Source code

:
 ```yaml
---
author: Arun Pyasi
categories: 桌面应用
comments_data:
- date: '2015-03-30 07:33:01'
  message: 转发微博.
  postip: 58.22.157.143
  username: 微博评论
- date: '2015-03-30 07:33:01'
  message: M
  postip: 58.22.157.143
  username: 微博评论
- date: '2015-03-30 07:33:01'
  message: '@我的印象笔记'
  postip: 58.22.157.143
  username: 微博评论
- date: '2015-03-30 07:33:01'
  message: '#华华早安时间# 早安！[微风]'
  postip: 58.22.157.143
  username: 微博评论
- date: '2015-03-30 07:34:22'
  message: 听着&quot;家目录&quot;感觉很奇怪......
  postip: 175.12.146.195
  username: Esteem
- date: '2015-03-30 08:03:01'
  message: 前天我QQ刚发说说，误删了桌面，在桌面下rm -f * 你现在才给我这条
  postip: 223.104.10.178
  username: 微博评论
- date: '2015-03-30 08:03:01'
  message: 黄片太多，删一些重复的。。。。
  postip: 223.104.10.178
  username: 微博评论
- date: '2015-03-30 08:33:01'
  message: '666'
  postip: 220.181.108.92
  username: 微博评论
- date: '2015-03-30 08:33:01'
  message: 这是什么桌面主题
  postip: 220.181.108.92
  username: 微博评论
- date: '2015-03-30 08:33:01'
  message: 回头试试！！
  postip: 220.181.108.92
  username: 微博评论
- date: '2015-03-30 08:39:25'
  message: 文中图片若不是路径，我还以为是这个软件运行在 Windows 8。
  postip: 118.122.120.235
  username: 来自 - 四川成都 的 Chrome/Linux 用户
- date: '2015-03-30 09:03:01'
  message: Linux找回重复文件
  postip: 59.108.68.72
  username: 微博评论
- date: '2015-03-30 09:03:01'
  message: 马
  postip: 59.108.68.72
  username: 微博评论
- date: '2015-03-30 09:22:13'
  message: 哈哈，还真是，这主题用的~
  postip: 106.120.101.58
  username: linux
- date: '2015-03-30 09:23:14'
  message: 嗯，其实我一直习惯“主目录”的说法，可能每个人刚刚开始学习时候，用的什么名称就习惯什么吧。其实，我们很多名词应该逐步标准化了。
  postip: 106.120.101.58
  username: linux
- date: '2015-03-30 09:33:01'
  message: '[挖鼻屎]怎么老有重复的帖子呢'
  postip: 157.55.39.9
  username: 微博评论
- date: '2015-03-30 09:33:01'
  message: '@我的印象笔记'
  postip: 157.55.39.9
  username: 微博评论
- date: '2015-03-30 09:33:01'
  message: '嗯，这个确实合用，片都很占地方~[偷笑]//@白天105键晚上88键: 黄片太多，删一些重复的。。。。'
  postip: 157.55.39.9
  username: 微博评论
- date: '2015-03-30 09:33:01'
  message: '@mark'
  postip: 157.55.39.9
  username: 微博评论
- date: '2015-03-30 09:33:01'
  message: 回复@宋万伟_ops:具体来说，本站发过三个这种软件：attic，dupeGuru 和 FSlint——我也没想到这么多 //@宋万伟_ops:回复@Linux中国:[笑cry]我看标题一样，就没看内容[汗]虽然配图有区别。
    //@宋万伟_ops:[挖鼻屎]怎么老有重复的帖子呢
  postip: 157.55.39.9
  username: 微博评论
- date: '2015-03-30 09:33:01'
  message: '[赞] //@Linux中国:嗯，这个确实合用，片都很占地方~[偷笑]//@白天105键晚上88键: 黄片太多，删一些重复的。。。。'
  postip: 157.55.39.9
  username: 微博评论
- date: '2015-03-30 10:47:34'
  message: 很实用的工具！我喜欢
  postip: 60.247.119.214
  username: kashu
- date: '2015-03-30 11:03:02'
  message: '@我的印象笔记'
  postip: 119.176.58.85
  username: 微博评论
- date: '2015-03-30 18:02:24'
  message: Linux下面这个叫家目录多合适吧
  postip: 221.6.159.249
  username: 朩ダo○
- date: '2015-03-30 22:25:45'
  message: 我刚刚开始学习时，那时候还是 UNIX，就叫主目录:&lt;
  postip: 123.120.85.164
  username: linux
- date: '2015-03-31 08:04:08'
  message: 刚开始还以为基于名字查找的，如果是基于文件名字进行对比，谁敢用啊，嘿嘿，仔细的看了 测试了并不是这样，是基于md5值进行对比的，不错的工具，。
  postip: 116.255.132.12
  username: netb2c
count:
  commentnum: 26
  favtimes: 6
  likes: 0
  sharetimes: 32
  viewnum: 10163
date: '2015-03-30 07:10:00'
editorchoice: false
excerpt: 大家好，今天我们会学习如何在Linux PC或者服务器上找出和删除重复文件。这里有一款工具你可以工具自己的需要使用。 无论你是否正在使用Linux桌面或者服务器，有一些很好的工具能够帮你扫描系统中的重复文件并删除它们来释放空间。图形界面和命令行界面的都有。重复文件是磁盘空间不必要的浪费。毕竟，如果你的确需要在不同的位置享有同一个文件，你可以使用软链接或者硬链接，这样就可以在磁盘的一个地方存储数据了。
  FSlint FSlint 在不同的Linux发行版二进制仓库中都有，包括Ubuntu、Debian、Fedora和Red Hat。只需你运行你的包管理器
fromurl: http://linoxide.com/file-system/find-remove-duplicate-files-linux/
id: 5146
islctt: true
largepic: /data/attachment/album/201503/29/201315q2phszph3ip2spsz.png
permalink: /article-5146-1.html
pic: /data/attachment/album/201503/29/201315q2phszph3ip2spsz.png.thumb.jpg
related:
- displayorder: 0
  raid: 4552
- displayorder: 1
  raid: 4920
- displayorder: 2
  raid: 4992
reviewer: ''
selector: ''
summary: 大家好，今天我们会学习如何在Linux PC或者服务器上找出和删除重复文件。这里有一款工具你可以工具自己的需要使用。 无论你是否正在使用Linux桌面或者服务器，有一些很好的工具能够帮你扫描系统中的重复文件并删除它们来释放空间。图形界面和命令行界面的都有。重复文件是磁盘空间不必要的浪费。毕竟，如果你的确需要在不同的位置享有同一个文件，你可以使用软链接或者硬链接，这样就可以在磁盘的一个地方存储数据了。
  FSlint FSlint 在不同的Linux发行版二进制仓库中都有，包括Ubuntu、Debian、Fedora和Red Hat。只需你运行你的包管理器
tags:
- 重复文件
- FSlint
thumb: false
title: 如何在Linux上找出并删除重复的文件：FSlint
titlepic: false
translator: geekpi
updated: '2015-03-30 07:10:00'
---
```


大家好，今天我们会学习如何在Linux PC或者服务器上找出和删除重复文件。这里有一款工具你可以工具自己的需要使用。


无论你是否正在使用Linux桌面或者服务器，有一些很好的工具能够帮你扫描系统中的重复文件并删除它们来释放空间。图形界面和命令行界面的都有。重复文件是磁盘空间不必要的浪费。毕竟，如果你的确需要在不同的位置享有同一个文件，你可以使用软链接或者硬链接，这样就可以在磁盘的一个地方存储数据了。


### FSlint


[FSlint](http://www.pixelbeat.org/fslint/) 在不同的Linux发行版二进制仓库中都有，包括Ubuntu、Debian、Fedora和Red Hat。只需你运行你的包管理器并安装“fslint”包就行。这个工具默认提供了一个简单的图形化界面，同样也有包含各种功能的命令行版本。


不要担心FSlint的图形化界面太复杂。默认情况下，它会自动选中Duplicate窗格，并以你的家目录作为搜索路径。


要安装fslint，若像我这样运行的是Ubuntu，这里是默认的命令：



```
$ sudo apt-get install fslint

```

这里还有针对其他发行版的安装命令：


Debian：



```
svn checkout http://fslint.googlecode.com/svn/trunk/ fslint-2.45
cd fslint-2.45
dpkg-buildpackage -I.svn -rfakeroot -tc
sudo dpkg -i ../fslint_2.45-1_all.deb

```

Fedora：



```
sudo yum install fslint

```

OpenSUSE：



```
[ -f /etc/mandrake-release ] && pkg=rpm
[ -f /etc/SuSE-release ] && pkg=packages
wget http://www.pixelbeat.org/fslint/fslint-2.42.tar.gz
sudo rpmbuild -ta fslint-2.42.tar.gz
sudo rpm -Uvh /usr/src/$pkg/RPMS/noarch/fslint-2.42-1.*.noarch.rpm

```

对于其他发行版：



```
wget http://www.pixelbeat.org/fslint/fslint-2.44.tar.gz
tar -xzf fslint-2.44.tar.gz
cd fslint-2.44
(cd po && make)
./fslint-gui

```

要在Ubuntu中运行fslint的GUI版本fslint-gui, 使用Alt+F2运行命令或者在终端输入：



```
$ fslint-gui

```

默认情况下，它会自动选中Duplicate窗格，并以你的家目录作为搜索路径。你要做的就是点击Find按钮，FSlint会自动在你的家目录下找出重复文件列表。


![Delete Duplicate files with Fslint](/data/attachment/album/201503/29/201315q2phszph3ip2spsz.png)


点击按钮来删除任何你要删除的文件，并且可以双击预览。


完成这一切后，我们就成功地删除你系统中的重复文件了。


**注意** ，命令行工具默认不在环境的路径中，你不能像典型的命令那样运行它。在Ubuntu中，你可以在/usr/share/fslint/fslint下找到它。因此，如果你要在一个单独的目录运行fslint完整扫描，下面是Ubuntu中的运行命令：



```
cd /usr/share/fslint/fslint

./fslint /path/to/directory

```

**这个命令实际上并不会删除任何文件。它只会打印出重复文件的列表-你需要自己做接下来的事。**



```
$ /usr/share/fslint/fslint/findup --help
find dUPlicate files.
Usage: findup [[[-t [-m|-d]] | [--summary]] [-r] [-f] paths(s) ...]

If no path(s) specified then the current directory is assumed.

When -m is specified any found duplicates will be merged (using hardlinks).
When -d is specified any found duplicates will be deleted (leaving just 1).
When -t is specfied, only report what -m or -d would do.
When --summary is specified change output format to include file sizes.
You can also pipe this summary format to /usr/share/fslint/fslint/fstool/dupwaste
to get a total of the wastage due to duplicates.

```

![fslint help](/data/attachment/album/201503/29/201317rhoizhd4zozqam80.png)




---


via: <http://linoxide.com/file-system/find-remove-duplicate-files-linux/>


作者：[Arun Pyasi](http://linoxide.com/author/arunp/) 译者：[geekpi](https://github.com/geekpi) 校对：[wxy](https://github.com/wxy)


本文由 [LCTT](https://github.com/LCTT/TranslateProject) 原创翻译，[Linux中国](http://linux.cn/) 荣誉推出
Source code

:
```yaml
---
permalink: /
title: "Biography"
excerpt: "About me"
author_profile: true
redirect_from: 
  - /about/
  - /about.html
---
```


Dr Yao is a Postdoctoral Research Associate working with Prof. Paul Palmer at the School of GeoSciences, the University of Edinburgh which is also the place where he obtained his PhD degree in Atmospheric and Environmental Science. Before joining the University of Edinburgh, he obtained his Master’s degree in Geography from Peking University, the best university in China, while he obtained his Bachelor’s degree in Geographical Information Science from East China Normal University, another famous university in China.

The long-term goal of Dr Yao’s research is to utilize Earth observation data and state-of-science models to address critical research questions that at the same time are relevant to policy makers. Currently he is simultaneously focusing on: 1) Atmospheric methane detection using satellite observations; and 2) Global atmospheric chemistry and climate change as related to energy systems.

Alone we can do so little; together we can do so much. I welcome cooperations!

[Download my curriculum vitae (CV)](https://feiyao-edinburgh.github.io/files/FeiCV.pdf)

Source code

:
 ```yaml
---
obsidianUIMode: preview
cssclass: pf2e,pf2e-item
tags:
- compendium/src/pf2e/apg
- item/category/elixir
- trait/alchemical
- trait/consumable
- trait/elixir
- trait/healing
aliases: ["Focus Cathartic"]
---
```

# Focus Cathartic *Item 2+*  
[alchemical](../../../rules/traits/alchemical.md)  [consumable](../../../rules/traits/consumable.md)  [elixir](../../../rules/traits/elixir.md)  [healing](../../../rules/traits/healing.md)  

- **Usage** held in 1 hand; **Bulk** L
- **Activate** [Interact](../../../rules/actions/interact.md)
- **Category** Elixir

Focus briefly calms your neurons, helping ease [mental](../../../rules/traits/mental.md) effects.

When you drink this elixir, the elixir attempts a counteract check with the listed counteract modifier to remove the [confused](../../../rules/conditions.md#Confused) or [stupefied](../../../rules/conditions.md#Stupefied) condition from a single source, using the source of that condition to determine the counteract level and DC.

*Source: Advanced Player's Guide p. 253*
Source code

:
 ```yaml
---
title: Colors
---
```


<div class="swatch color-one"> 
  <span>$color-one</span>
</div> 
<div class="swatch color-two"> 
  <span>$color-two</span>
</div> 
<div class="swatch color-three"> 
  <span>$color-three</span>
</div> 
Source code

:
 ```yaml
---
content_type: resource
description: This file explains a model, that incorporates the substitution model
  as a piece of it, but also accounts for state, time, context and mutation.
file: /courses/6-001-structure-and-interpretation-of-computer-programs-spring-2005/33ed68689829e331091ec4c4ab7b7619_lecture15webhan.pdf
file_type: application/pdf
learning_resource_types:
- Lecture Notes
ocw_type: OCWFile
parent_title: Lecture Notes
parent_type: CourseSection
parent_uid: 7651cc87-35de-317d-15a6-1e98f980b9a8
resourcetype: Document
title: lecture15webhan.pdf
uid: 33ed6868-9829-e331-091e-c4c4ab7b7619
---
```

Your assignment: Pick out every line above that holds the word "sudo" and copy it.

Answer area:
$ sudo apt-get install fslint
sudo dpkg -i ../fslint_2.45-1_all.deb
sudo yum install fslint
sudo rpmbuild -ta fslint-2.42.tar.gz
sudo rpm -Uvh /usr/src/$pkg/RPMS/noarch/fslint-2.42-1.*.noarch.rpm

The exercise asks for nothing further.